If it under and the spring cradle(leveler/the flat piece the spring settles on) is below,, you should be able to just flip the axle... But it may be a little tricky seeing it has the brakes and all,, just look at it. It may just roll with no problem


----------



## trodery

I usually just flip the axle when I encounter this problem. Post up a picture of the axle setup and we should be able to tell you if that is a possible solution to your problem.


----------



## Little-bit

I just remembered that both axles have a bow in them. It looks like they were manufactured this way for load and dont appear to be just bent. The bow is the same in both of them. The axles are constructed of 2-1/2" tube. I looked at the tires and the dont have an unusual wear on the side as if the axle was bent. If this is the case I wont be able to flip the axle over will I?


----------



## D.L.

Your not actually flipping the axle itself your putting it under the leaf spring instead of on top if thats how it is now.


----------



## waterspout

Like Terry said,, Pic???


----------



## Little-bit

waterspout said:


> Like Terry said,, Pic???


I will take some pics tonight and post-em up in the morning.


----------



## Little-bit

*Pictures*

Here are the pictures.


----------



## trodery

Yep....you can flip it!

Sent from my DROIDX using Tapatalk


----------



## Little-bit

What about the bow in the axles I mentioned earlier. Will this be a problem?


----------



## Little-bit

Ok maybe I am missing something but if I were to put the axle on top of the leaf spring Im going to lower the trailer. Right?


----------



## D.L.

Your not going to flip the axle you need to make new spacers to go between the axle and leaf springs and longer u bolts.


----------



## Little-bit

D.L. said:


> Your not going to flip the axle you need to make new spacers to go between the axle and leaf springs and longer u bolts.

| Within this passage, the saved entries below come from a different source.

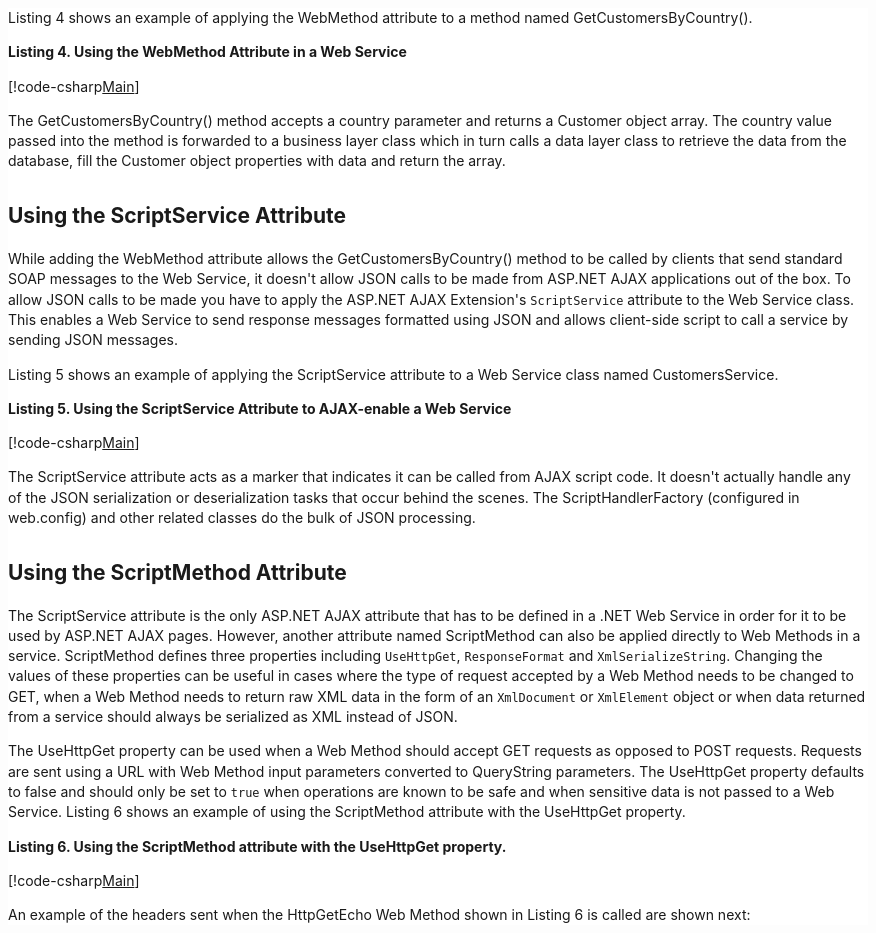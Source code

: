 Listing 4 shows an example of applying the WebMethod attribute to a method named GetCustomersByCountry().

**Listing 4. Using the WebMethod Attribute in a Web Service**

[!code-csharp[Main](understanding-asp-net-ajax-web-services/samples/sample4.cs)]

The GetCustomersByCountry() method accepts a country parameter and returns a Customer object array. The country value passed into the method is forwarded to a business layer class which in turn calls a data layer class to retrieve the data from the database, fill the Customer object properties with data and return the array.

## Using the ScriptService Attribute

While adding the WebMethod attribute allows the GetCustomersByCountry() method to be called by clients that send standard SOAP messages to the Web Service, it doesn't allow JSON calls to be made from ASP.NET AJAX applications out of the box. To allow JSON calls to be made you have to apply the ASP.NET AJAX Extension's `ScriptService` attribute to the Web Service class. This enables a Web Service to send response messages formatted using JSON and allows client-side script to call a service by sending JSON messages.

Listing 5 shows an example of applying the ScriptService attribute to a Web Service class named CustomersService.

**Listing 5. Using the ScriptService Attribute to AJAX-enable a Web Service**

[!code-csharp[Main](understanding-asp-net-ajax-web-services/samples/sample5.cs)]

The ScriptService attribute acts as a marker that indicates it can be called from AJAX script code. It doesn't actually handle any of the JSON serialization or deserialization tasks that occur behind the scenes. The ScriptHandlerFactory (configured in web.config) and other related classes do the bulk of JSON processing.

## Using the ScriptMethod Attribute

The ScriptService attribute is the only ASP.NET AJAX attribute that has to be defined in a .NET Web Service in order for it to be used by ASP.NET AJAX pages. However, another attribute named ScriptMethod can also be applied directly to Web Methods in a service. ScriptMethod defines three properties including `UseHttpGet`, `ResponseFormat` and `XmlSerializeString`. Changing the values of these properties can be useful in cases where the type of request accepted by a Web Method needs to be changed to GET, when a Web Method needs to return raw XML data in the form of an `XmlDocument` or `XmlElement` object or when data returned from a service should always be serialized as XML instead of JSON.

The UseHttpGet property can be used when a Web Method should accept GET requests as opposed to POST requests. Requests are sent using a URL with Web Method input parameters converted to QueryString parameters. The UseHttpGet property defaults to false and should only be set to `true` when operations are known to be safe and when sensitive data is not passed to a Web Service. Listing 6 shows an example of using the ScriptMethod attribute with the UseHttpGet property.

**Listing 6. Using the ScriptMethod attribute with the UseHttpGet property.**

[!code-csharp[Main](understanding-asp-net-ajax-web-services/samples/sample6.cs)]

An example of the headers sent when the HttpGetEcho Web Method shown in Listing 6 is called are shown next:
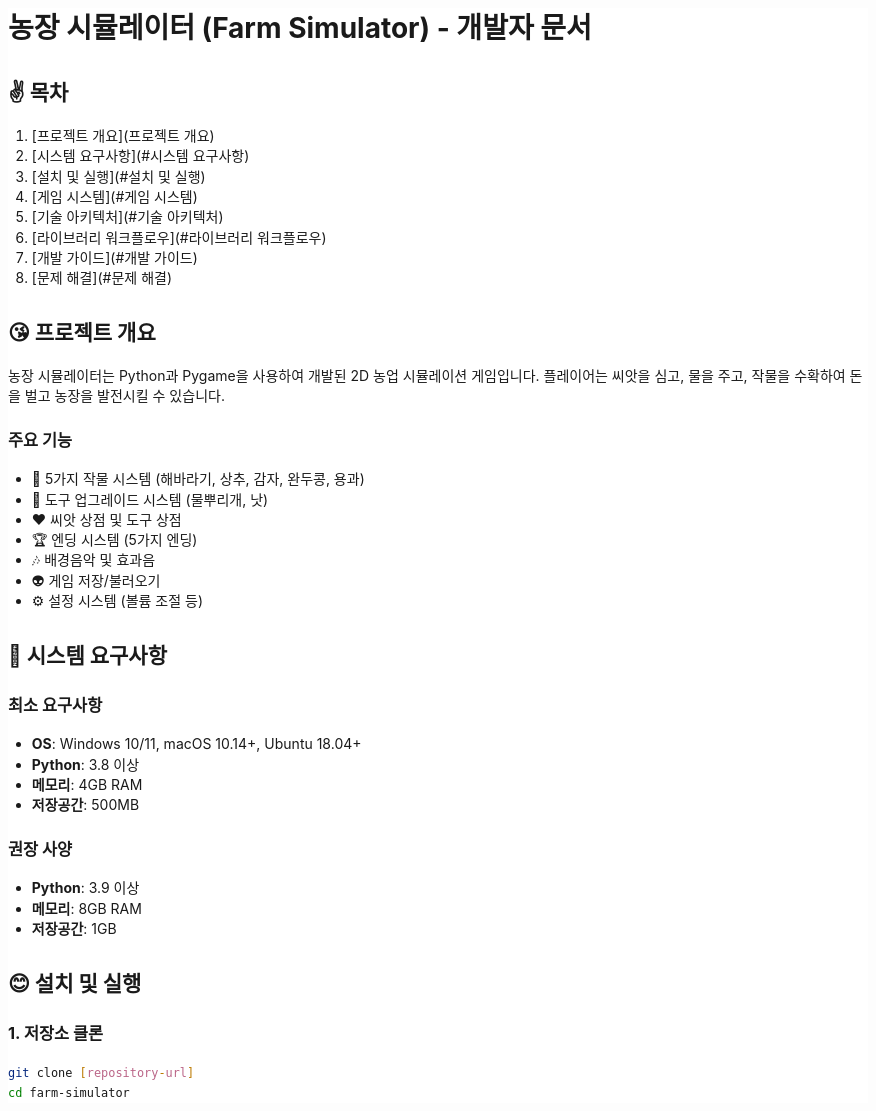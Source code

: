 # 농장 시뮬레이터 (Farm Simulator) - 개발자 문서

## ✌️ 목차
1. [프로젝트 개요](프로젝트 개요)
2. [시스템 요구사항](#시스템 요구사항)
3. [설치 및 실행](#설치 및 실행)
4. [게임 시스템](#게임 시스템)
5. [기술 아키텍처](#기술 아키텍처)
6. [라이브러리 워크플로우](#라이브러리 워크플로우)
7. [개발 가이드](#개발 가이드)
8. [문제 해결](#문제 해결)

## 😘 프로젝트 개요

농장 시뮬레이터는 Python과 Pygame을 사용하여 개발된 2D 농업 시뮬레이션 게임입니다. 
플레이어는 씨앗을 심고, 물을 주고, 작물을 수확하여 돈을 벌고 농장을 발전시킬 수 있습니다.

### 주요 기능
- 🌱 5가지 작물 시스템 (해바라기, 상추, 감자, 완두콩, 용과)
- 🫠 도구 업그레이드 시스템 (물뿌리개, 낫)
- ❤️ 씨앗 상점 및 도구 상점
- 🏆 엔딩 시스템 (5가지 엔딩)
- 🎶 배경음악 및 효과음
- 👽 게임 저장/불러오기
- ⚙️ 설정 시스템 (볼륨 조절 등)

## 🙌 시스템 요구사항

### 최소 요구사항
- **OS**: Windows 10/11, macOS 10.14+, Ubuntu 18.04+
- **Python**: 3.8 이상
- **메모리**: 4GB RAM
- **저장공간**: 500MB

### 권장 사양
- **Python**: 3.9 이상
- **메모리**: 8GB RAM
- **저장공간**: 1GB

## 😊 설치 및 실행

### 1. 저장소 클론
```bash
git clone [repository-url]
cd farm-simulator
```
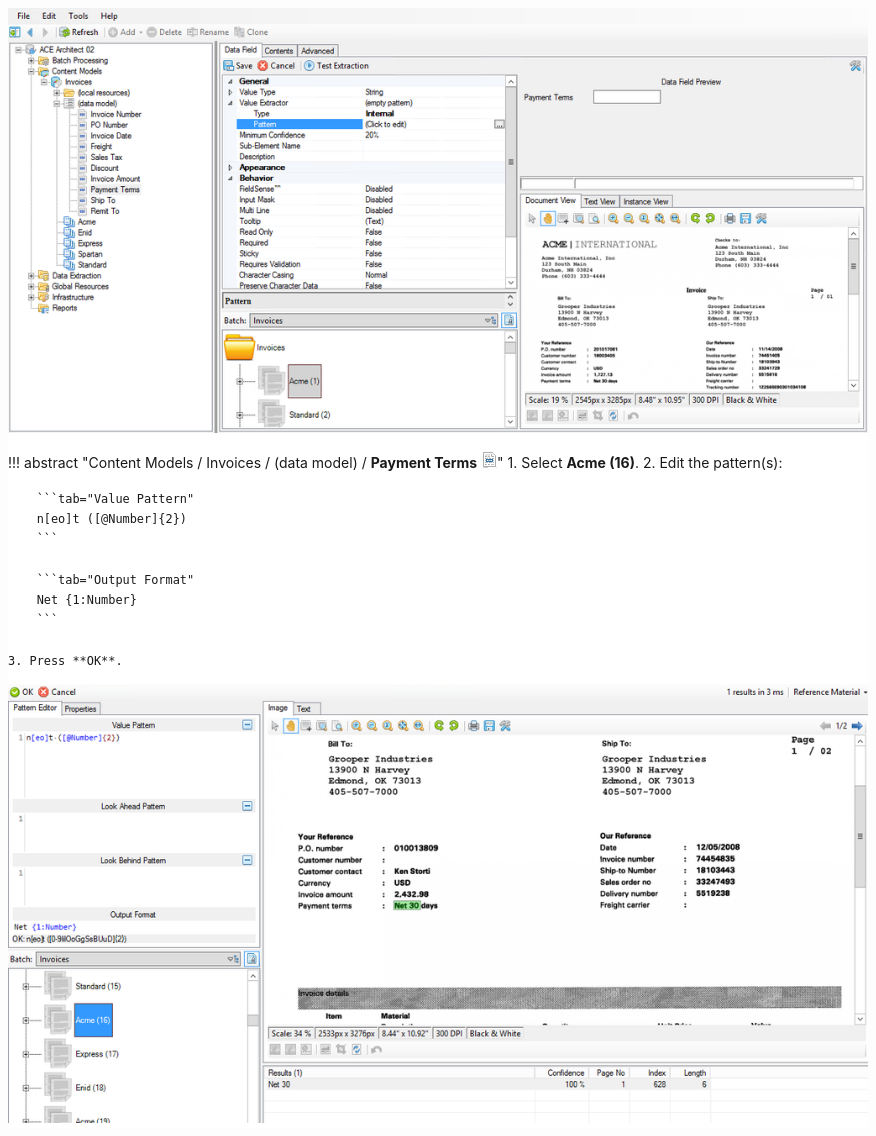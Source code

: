 ![](../assets/img/vol-2/4-8/003.png)

!!! abstract "Content Models / Invoices / (data model) / **Payment Terms** ![](../assets/img/thumbs/ace_data-field.png)"
    1. Select **Acme (16)**.
    2. Edit the pattern(s):

        ```tab="Value Pattern"
        n[eo]t ([@Number]{2})
        ```

        ```tab="Output Format"
        Net {1:Number}
        ```

    3. Press **OK**.

![](../assets/img/vol-2/4-8/007.png)
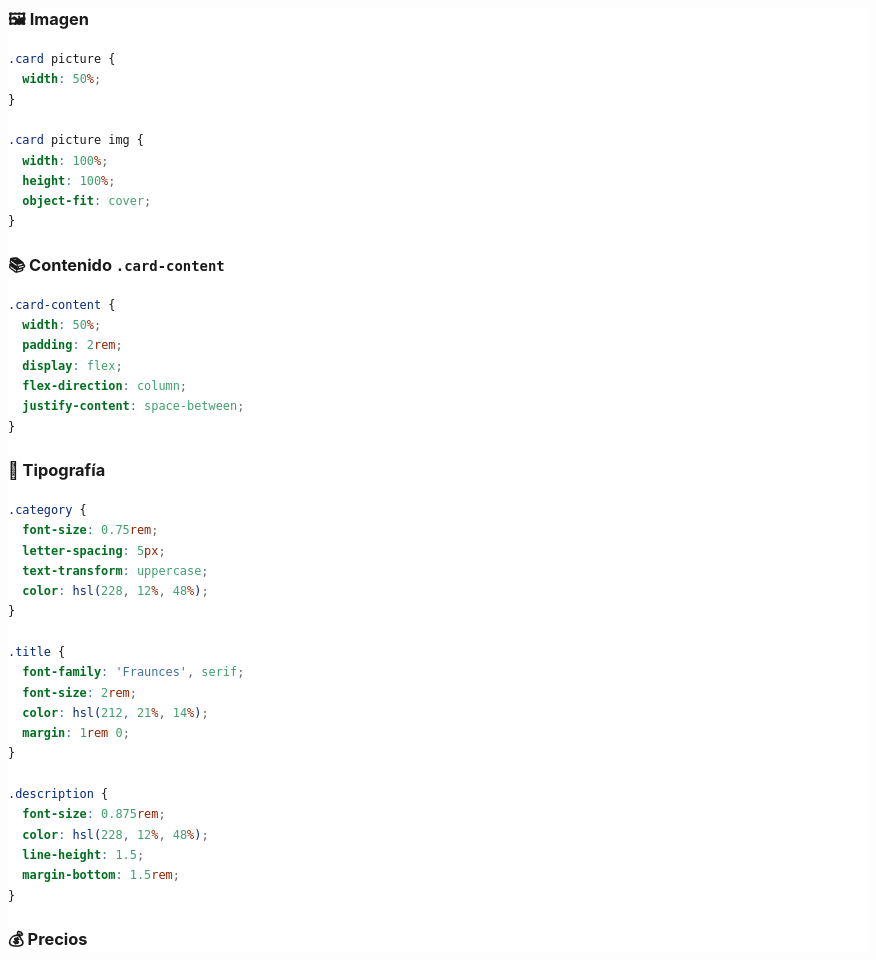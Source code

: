 ### 🖼️ Imagen

```css
.card picture {
  width: 50%;
}

.card picture img {
  width: 100%;
  height: 100%;
  object-fit: cover;
}
```

### 📚 Contenido `.card-content`

```css
.card-content {
  width: 50%;
  padding: 2rem;
  display: flex;
  flex-direction: column;
  justify-content: space-between;
}
```

### 🧾 Tipografía

```css
.category {
  font-size: 0.75rem;
  letter-spacing: 5px;
  text-transform: uppercase;
  color: hsl(228, 12%, 48%);
}

.title {
  font-family: 'Fraunces', serif;
  font-size: 2rem;
  color: hsl(212, 21%, 14%);
  margin: 1rem 0;
}

.description {
  font-size: 0.875rem;
  color: hsl(228, 12%, 48%);
  line-height: 1.5;
  margin-bottom: 1.5rem;
}
```

### 💰 Precios
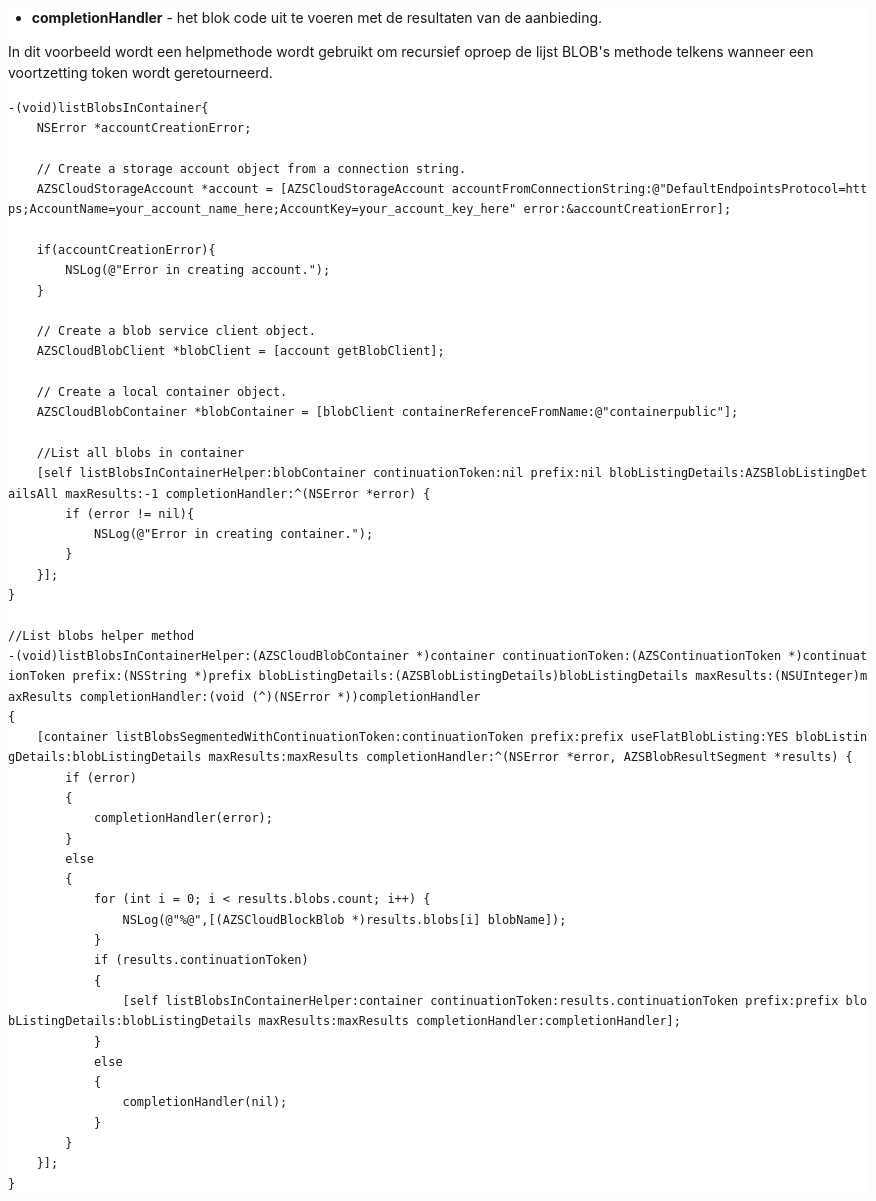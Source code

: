 - **completionHandler** - het blok code uit te voeren met de resultaten van de aanbieding.

In dit voorbeeld wordt een helpmethode wordt gebruikt om recursief oproep de lijst BLOB's methode telkens wanneer een voortzetting token wordt geretourneerd.

    -(void)listBlobsInContainer{
        NSError *accountCreationError;

        // Create a storage account object from a connection string.
        AZSCloudStorageAccount *account = [AZSCloudStorageAccount accountFromConnectionString:@"DefaultEndpointsProtocol=https;AccountName=your_account_name_here;AccountKey=your_account_key_here" error:&accountCreationError];

        if(accountCreationError){
            NSLog(@"Error in creating account.");
        }

        // Create a blob service client object.
        AZSCloudBlobClient *blobClient = [account getBlobClient];

        // Create a local container object.
        AZSCloudBlobContainer *blobContainer = [blobClient containerReferenceFromName:@"containerpublic"];

        //List all blobs in container
        [self listBlobsInContainerHelper:blobContainer continuationToken:nil prefix:nil blobListingDetails:AZSBlobListingDetailsAll maxResults:-1 completionHandler:^(NSError *error) {
            if (error != nil){
                NSLog(@"Error in creating container.");
            }
        }];
    }

    //List blobs helper method
    -(void)listBlobsInContainerHelper:(AZSCloudBlobContainer *)container continuationToken:(AZSContinuationToken *)continuationToken prefix:(NSString *)prefix blobListingDetails:(AZSBlobListingDetails)blobListingDetails maxResults:(NSUInteger)maxResults completionHandler:(void (^)(NSError *))completionHandler
    {
        [container listBlobsSegmentedWithContinuationToken:continuationToken prefix:prefix useFlatBlobListing:YES blobListingDetails:blobListingDetails maxResults:maxResults completionHandler:^(NSError *error, AZSBlobResultSegment *results) {
            if (error)
            {
                completionHandler(error);
            }
            else
            {
                for (int i = 0; i < results.blobs.count; i++) {
                    NSLog(@"%@",[(AZSCloudBlockBlob *)results.blobs[i] blobName]);
                }
                if (results.continuationToken)
                {
                    [self listBlobsInContainerHelper:container continuationToken:results.continuationToken prefix:prefix blobListingDetails:blobListingDetails maxResults:maxResults completionHandler:completionHandler];
                }
                else
                {
                    completionHandler(nil);
                }
            }
        }];
    }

Ok now I got it. Case closed.

Thanks for all the help guys.


----------



## Knot Kidding

This is what your looking for. (Just don't understand why? Is your truck raised up?)


----------



## Little-bit

Yes my truck has about 3" of lift and Im running 33 inch tires. This combonation puts the top of the bed at 60".


----------



## BadBob

I've seen many lifted tt because of the truck sitting higher and for clearance in rough terrain 
longer ubolts and spacers


----------



## seabo

BadBob said:


> I've seen many lifted tt because of the truck sitting higher and for clearance in rough terrain
> longer ubolts and spacers


yep did mine, putting the axle under the springs was all i needed. the older model trucks didnt sit as high as they do now , 5th wheel rvs are way up there now from the factory, taller spring hangers, spacers taller tires etc.


----------



## justinsfa

You can get a rear block lift kit (designed for trucks) at just about any truck accessory place. They go by the 1/2".... A 1-2" block is normal for all the truck leveling kits you see running around.

If you trailer alot, you may look into a different leaf pack that will have more leafs, thus giving you more height.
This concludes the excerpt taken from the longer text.